JLTRT Class 20
Originator Sandy Harper
Prepared by Tommy Day
Sandy Harper One thing about these JLTRT kits is that they go together quite quickly, but you still need to 'fettle' them to get a good fit of the cast parts.
This particular build has taken a bit more thought as the motor supplied was not what the kit was designed for and I needed to make provision, within the inner bogie casting, to accommodate the Slaters motor/gearbox unit as well as squeeze in a Delrin chain drive. It eventually fitted, just, without compromising the integrity of the inner chassis. The photos show where I had to cut a hole in the bogie chassis to accommodate the gear box. The hole in the footplate also need to be extended slightly to allow the gearbox to swing.

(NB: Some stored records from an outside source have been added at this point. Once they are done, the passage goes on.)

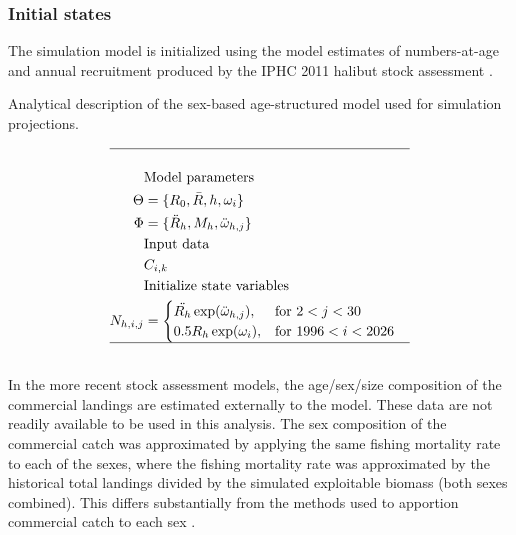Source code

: \subsubsection{Initial states} %
\label{ssub:initial_states}
The simulation model is initialized using the model estimates of numbers-at-age and annual recruitment produced by the IPHC 2011 halibut stock assessment \citep{Hare2012Rara}.  

\begin{table}
	\caption{Analytical description of the sex-based age-structured model used for simulation projections.}
	\label{tab:model_description}
	\begin{center}
		\tableEq
		\begin{align}
			\hline \nonumber\\
			&\mbox{Model parameters} \nonumber\\
			\Theta &= \{R_0,\bar{R},h,\omega_{i}\} \\
			\Phi   &= \{\ddot{R}_h,M_h,\ddot{\omega}_{h,j}\} \\
			&\mbox{Input data} \nonumber\\
			&C_{i,k}\\
			&\mbox{Initialize state variables }\nonumber\\
			N_{h,i,j} &= 
			\begin{cases}
				\ddot{R_h}\exp(\ddot{\omega}_{h,j}), & \mbox{for $2<j<30$}\\
				0.5 R_h\exp(\omega_{i}), & \mbox{for $1996<i<2026$}\\
			\end{cases}\\
			\hline \nonumber
		\end{align}
		\normalEq
	\end{center}
\end{table}


In the more recent stock assessment models, the age/sex/size composition of the commercial landings are estimated externally to the model.  These data are not readily available to be used in this analysis.  The sex composition of the commercial catch was approximated by applying the same fishing mortality rate to each of the sexes, where the fishing mortality rate was approximated by the historical total landings divided by the simulated exploitable biomass (both sexes combined).  This differs substantially from the methods used to apportion commercial catch to each sex \cite[see][for details]{clark2004method}.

Sandy Harper I understand it JLTRT offer a Motorising pack which includes a motor, gears and pickups, called MM1. I am not sure if this was designed around the Mashima motor or not but I must admit, I was not that keen on the idea of the motor being screwed direct to the polyurethane of the inner bogie chassis. I would be concerned about any movement between the worm and gear wheel affecting the meshing of the gears. Certainly the motor /gearbox combination seems to be a more engineered solution.

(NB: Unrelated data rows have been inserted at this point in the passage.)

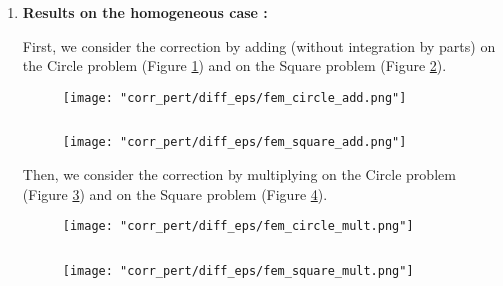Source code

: \begin{enumerate}[label=\textbullet]
	\item \textbf{Results on the homogeneous case :}
	
	First, we consider the correction by adding (without integration by parts) on the Circle problem (Figure \ref{corr_pert_fem_circle_add}) and on the Square problem (Figure \ref{corr_pert_fem_square_add}).
	
	\begin{minipage}{0.48\linewidth}
		\begin{figure}[H]
			\centering
			\texttt{[image: "corr\_pert/diff\_eps/fem\_circle\_add.png"]}
			\label{corr_pert_fem_circle_add}
		\end{figure} 
	\end{minipage} $\qquad$
	\begin{minipage}{0.48\linewidth}
		\begin{figure}[H]
			\centering
			\texttt{[image: "corr\_pert/diff\_eps/fem\_square\_add.png"]}
			\label{corr_pert_fem_square_add}
		\end{figure} 
	\end{minipage}
	
	Then, we consider the correction by multiplying on the Circle problem (Figure \ref{corr_pert_fem_circle_mult}) and on the Square problem (Figure \ref{corr_pert_fem_square_mult}).
	
	\begin{minipage}{0.48\linewidth}
		\begin{figure}[H]
			\centering
			\texttt{[image: "corr\_pert/diff\_eps/fem\_circle\_mult.png"]}
			\label{corr_pert_fem_circle_mult}
		\end{figure} 
	\end{minipage} $\qquad$
	\begin{minipage}{0.48\linewidth}
		\begin{figure}[H]
			\centering
			\texttt{[image: "corr\_pert/diff\_eps/fem\_square\_mult.png"]}
			\label{corr_pert_fem_square_mult}
		\end{figure} 
	\end{minipage}
	

\end{enumerate}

If you go down that route you will need to source two pkts. of plunger pickups from Slaters (there is only 6 in one packet, you will need eight if you want to do all wheels).
The Delrin gear wheel on the gearbox axle will need some of the flange removing as there is not enough space left for it on the axle after the gearbox is fitted. I also reduced the length of the top hat bearings on that axle so that they were flush with the inside face of the inner chassis side to give me enough clearance to fit it all in.
StephDale Why plunger pick-up? You've got an insulated plastic frame so a live-axle pick-up in one form or another would seem most desirable and relatively simple to fit; it'll also reduce the amount of friction in the loco. Split axles would seem a good choice in the trailing bogie, to maximise the number of pick-ups and reduce the load on the driven bogie. Sandy Harper Steph, A good question. Friction or load on the driven bogie were not factors I considered in this particular build as the loco will only be used on a short shunting plank and is also why only one bogie is powered. If it was for me I would have approached it differently.
StephDale Aah, fair enough. As you know I find split axles rather easier to live with than other pick-up methods. I'll watch the build with interest. My Class 20 will be in DRS livery and, I suspect, will end up with drive/pick-up on all wheels…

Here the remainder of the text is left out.